§ **Required work**:
For each line of the listing below that contains the string "commands", copy the line.
┄┄┄┄┄┄┄┄┄┄┄┄┄┄┄┄┄┄┄┄
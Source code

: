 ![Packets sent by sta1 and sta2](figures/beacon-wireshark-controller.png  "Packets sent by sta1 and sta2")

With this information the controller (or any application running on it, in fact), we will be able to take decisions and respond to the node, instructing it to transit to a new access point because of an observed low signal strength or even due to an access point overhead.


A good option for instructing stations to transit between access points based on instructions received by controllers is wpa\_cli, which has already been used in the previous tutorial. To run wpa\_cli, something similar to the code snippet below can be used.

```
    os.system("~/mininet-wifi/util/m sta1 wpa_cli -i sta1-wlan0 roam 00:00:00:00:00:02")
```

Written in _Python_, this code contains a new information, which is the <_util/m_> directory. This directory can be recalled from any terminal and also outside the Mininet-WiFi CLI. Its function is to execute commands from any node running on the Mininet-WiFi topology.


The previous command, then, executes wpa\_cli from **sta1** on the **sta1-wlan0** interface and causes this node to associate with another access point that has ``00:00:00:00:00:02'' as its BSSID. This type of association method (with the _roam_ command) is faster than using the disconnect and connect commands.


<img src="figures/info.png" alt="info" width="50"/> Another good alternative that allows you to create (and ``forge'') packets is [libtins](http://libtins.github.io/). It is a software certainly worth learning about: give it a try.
┄┄┄┄┄┄┄┄┄┄┄┄┄┄┄┄┄┄┄┄
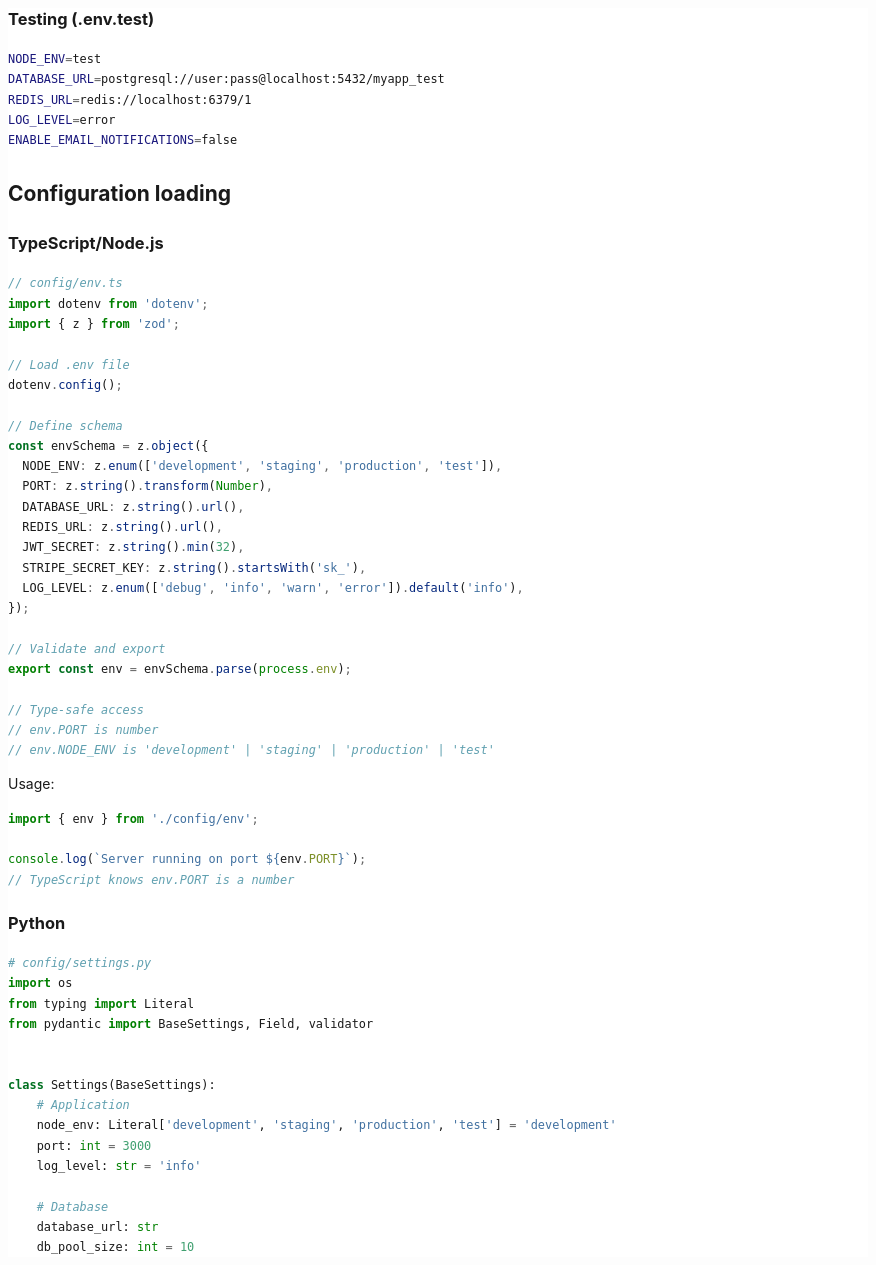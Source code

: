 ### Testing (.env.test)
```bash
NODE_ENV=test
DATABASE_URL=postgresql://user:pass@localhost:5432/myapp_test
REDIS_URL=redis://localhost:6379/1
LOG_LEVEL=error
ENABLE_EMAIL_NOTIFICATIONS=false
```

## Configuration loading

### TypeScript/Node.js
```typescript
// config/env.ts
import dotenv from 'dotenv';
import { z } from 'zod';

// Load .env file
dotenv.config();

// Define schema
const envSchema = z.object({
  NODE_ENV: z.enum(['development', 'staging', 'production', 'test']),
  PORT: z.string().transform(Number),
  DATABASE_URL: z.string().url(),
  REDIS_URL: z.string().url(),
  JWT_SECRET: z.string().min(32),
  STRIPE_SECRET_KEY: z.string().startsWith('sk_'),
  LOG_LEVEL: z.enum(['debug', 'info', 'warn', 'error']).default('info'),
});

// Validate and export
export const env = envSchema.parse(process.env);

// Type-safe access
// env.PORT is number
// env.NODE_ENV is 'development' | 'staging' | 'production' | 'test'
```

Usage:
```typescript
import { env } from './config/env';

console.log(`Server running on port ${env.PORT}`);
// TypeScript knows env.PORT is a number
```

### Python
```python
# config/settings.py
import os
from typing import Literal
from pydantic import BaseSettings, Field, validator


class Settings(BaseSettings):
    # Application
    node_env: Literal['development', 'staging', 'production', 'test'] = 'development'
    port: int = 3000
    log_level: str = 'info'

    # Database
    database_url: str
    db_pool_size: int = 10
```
┄┄┄┄┄┄┄┄┄┄┄┄┄┄┄┄┄┄┄┄
§ **Reply to the task**:
Written in _Python_, this code contains a new information, which is the <_util/m_> directory. This directory can be recalled from any terminal and also outside the Mininet-WiFi CLI. Its function is to execute commands from any node running on the Mininet-WiFi topology.
The previous command, then, executes wpa\_cli from **sta1** on the **sta1-wlan0** interface and causes this node to associate with another access point that has ``00:00:00:00:00:02'' as its BSSID. This type of association method (with the _roam_ command) is faster than using the disconnect and connect commands.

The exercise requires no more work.